_Directions for this task_:
After checking the listing below, say how many of its lines contain the string "column". Only the number is needed.

_Recorded information_:
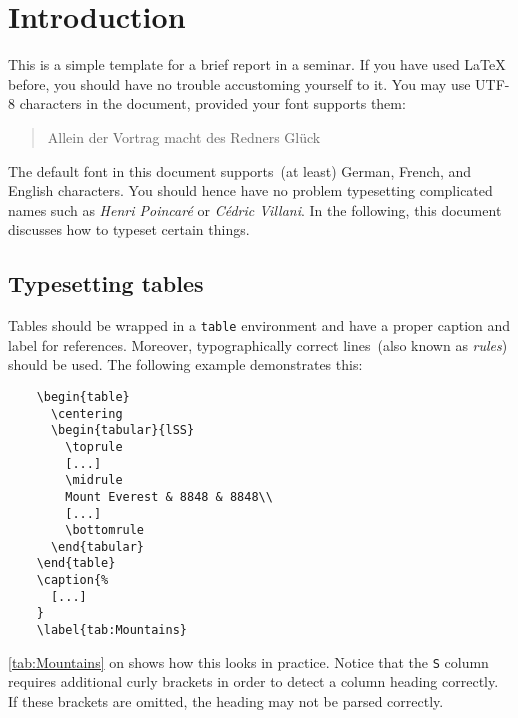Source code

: \section{Introduction}

This is a simple template for a brief report in a seminar. If you have
used \LaTeX{} before, you should have no trouble accustoming yourself to
it. You may use UTF-8 characters in the document, provided your font supports
them:
%
\begin{quote}
  Allein der Vortrag macht des Redners Glück
\end{quote}
%
The default font in this document supports~(at least) German, French,
and English characters. You should hence have no problem typesetting
complicated names such as \emph{Henri Poincaré} or \emph{Cédric
Villani}. In the following, this document discusses how to typeset
certain things.

\subsection{Typesetting tables}

Tables should be wrapped in a \verb|table| environment and have a proper
caption and label for references. Moreover, typographically correct
lines~(also known as \emph{rules}) should be used. The following example
demonstrates this:
%
\begin{center}
  \begin{verbatim}
    \begin{table}
      \centering
      \begin{tabular}{lSS}
        \toprule
        [...]
        \midrule
        Mount Everest & 8848 & 8848\\
        [...]
        \bottomrule
      \end{tabular}
    \end{table}
    \caption{%
      [...]
    }
    \label{tab:Mountains}
  \end{verbatim}
\end{center}
%
\autoref{tab:Mountains} on  shows how this
looks in practice.
%
Notice that the \verb|S| column requires additional curly brackets in
order to detect a column heading correctly. If these brackets are
omitted, the heading may not be parsed correctly.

_Solution to the exercise_:
2